▶ [What needs to be done] What is needed is an exact transcription of the listing, with the images removed.

++++ Source material

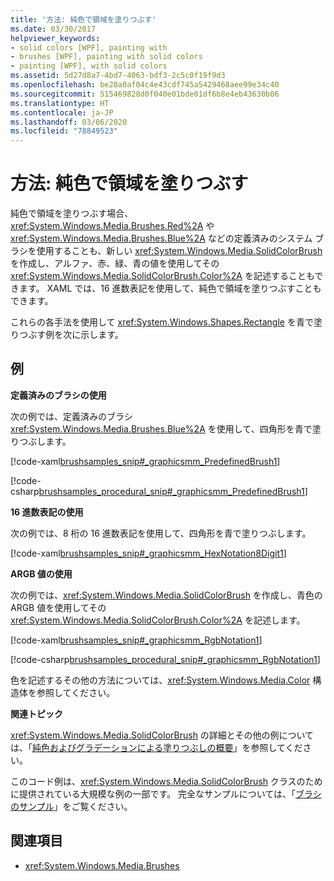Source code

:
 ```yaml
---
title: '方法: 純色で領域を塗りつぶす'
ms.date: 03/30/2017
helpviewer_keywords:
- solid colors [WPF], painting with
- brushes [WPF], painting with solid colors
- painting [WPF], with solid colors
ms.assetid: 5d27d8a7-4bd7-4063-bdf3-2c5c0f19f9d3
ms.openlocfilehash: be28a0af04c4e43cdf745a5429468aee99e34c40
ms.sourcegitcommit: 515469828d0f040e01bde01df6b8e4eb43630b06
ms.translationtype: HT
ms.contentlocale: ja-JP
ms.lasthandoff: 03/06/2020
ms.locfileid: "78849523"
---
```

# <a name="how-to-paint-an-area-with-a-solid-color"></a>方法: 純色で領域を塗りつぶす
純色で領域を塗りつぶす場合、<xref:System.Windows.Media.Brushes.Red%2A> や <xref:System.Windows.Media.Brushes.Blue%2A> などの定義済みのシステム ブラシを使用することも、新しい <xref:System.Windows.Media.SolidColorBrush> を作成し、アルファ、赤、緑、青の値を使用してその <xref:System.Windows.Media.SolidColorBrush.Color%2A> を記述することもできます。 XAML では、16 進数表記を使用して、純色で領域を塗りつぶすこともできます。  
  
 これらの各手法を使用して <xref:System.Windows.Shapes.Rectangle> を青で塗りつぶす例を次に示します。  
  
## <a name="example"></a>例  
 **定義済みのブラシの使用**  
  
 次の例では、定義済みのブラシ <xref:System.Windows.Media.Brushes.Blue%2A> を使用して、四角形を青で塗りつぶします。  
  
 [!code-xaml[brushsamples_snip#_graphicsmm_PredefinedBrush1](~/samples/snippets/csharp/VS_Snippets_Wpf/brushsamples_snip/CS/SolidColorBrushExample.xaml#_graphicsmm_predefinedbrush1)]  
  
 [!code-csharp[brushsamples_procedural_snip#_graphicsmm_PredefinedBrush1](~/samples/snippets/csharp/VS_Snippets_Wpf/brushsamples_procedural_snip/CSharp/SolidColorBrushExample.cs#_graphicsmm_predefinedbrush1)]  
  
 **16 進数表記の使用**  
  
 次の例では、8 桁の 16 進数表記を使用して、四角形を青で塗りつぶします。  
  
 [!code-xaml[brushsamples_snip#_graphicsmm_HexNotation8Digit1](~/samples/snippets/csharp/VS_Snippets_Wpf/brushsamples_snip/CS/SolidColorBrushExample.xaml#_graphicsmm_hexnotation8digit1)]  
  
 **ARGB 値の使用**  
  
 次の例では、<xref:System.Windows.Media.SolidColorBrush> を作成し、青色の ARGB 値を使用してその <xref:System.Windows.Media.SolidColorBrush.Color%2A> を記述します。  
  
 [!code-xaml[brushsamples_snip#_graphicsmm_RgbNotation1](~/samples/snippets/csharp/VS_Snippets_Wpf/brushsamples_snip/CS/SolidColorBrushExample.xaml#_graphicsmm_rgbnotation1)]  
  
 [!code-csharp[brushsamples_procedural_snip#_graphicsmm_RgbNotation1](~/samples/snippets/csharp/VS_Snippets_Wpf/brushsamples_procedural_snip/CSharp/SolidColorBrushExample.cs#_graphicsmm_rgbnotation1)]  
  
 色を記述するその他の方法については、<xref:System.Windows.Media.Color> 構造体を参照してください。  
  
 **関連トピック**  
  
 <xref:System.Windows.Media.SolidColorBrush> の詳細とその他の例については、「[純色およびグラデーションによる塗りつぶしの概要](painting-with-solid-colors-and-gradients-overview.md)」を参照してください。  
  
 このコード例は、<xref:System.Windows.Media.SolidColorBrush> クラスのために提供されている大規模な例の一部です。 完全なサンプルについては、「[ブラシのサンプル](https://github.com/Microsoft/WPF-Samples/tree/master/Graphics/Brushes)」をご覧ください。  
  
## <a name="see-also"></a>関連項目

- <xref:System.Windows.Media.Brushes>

++++++++

▶ [Solution]
Source code

:
 ```yaml
---
title: '方法: 純色で領域を塗りつぶす'
ms.date: 03/30/2017
helpviewer_keywords:
- solid colors [WPF], painting with
- brushes [WPF], painting with solid colors
- painting [WPF], with solid colors
ms.assetid: 5d27d8a7-4bd7-4063-bdf3-2c5c0f19f9d3
ms.openlocfilehash: be28a0af04c4e43cdf745a5429468aee99e34c40
ms.sourcegitcommit: 515469828d0f040e01bde01df6b8e4eb43630b06
ms.translationtype: HT
ms.contentlocale: ja-JP
ms.lasthandoff: 03/06/2020
ms.locfileid: "78849523"
---
```

# <a name="how-to-paint-an-area-with-a-solid-color"></a>方法: 純色で領域を塗りつぶす
純色で領域を塗りつぶす場合、<xref:System.Windows.Media.Brushes.Red%2A> や <xref:System.Windows.Media.Brushes.Blue%2A> などの定義済みのシステム ブラシを使用することも、新しい <xref:System.Windows.Media.SolidColorBrush> を作成し、アルファ、赤、緑、青の値を使用してその <xref:System.Windows.Media.SolidColorBrush.Color%2A> を記述することもできます。 XAML では、16 進数表記を使用して、純色で領域を塗りつぶすこともできます。  
  
 これらの各手法を使用して <xref:System.Windows.Shapes.Rectangle> を青で塗りつぶす例を次に示します。  
  
## <a name="example"></a>例  
 **定義済みのブラシの使用**  
  
 次の例では、定義済みのブラシ <xref:System.Windows.Media.Brushes.Blue%2A> を使用して、四角形を青で塗りつぶします。  
  
 [!code-xaml[brushsamples_snip#_graphicsmm_PredefinedBrush1](~/samples/snippets/csharp/VS_Snippets_Wpf/brushsamples_snip/CS/SolidColorBrushExample.xaml#_graphicsmm_predefinedbrush1)]  
  
 [!code-csharp[brushsamples_procedural_snip#_graphicsmm_PredefinedBrush1](~/samples/snippets/csharp/VS_Snippets_Wpf/brushsamples_procedural_snip/CSharp/SolidColorBrushExample.cs#_graphicsmm_predefinedbrush1)]  
  
 **16 進数表記の使用**  
  
 次の例では、8 桁の 16 進数表記を使用して、四角形を青で塗りつぶします。  
  
 [!code-xaml[brushsamples_snip#_graphicsmm_HexNotation8Digit1](~/samples/snippets/csharp/VS_Snippets_Wpf/brushsamples_snip/CS/SolidColorBrushExample.xaml#_graphicsmm_hexnotation8digit1)]  
  
 **ARGB 値の使用**  
  
 次の例では、<xref:System.Windows.Media.SolidColorBrush> を作成し、青色の ARGB 値を使用してその <xref:System.Windows.Media.SolidColorBrush.Color%2A> を記述します。  
  
 [!code-xaml[brushsamples_snip#_graphicsmm_RgbNotation1](~/samples/snippets/csharp/VS_Snippets_Wpf/brushsamples_snip/CS/SolidColorBrushExample.xaml#_graphicsmm_rgbnotation1)]  
  
 [!code-csharp[brushsamples_procedural_snip#_graphicsmm_RgbNotation1](~/samples/snippets/csharp/VS_Snippets_Wpf/brushsamples_procedural_snip/CSharp/SolidColorBrushExample.cs#_graphicsmm_rgbnotation1)]  
  
 色を記述するその他の方法については、<xref:System.Windows.Media.Color> 構造体を参照してください。  
  
 **関連トピック**  
  
 <xref:System.Windows.Media.SolidColorBrush> の詳細とその他の例については、「[純色およびグラデーションによる塗りつぶしの概要](painting-with-solid-colors-and-gradients-overview.md)」を参照してください。  
  
 このコード例は、<xref:System.Windows.Media.SolidColorBrush> クラスのために提供されている大規模な例の一部です。 完全なサンプルについては、「[ブラシのサンプル](https://github.com/Microsoft/WPF-Samples/tree/master/Graphics/Brushes)」をご覧ください。  
  
## <a name="see-also"></a>関連項目

- <xref:System.Windows.Media.Brushes>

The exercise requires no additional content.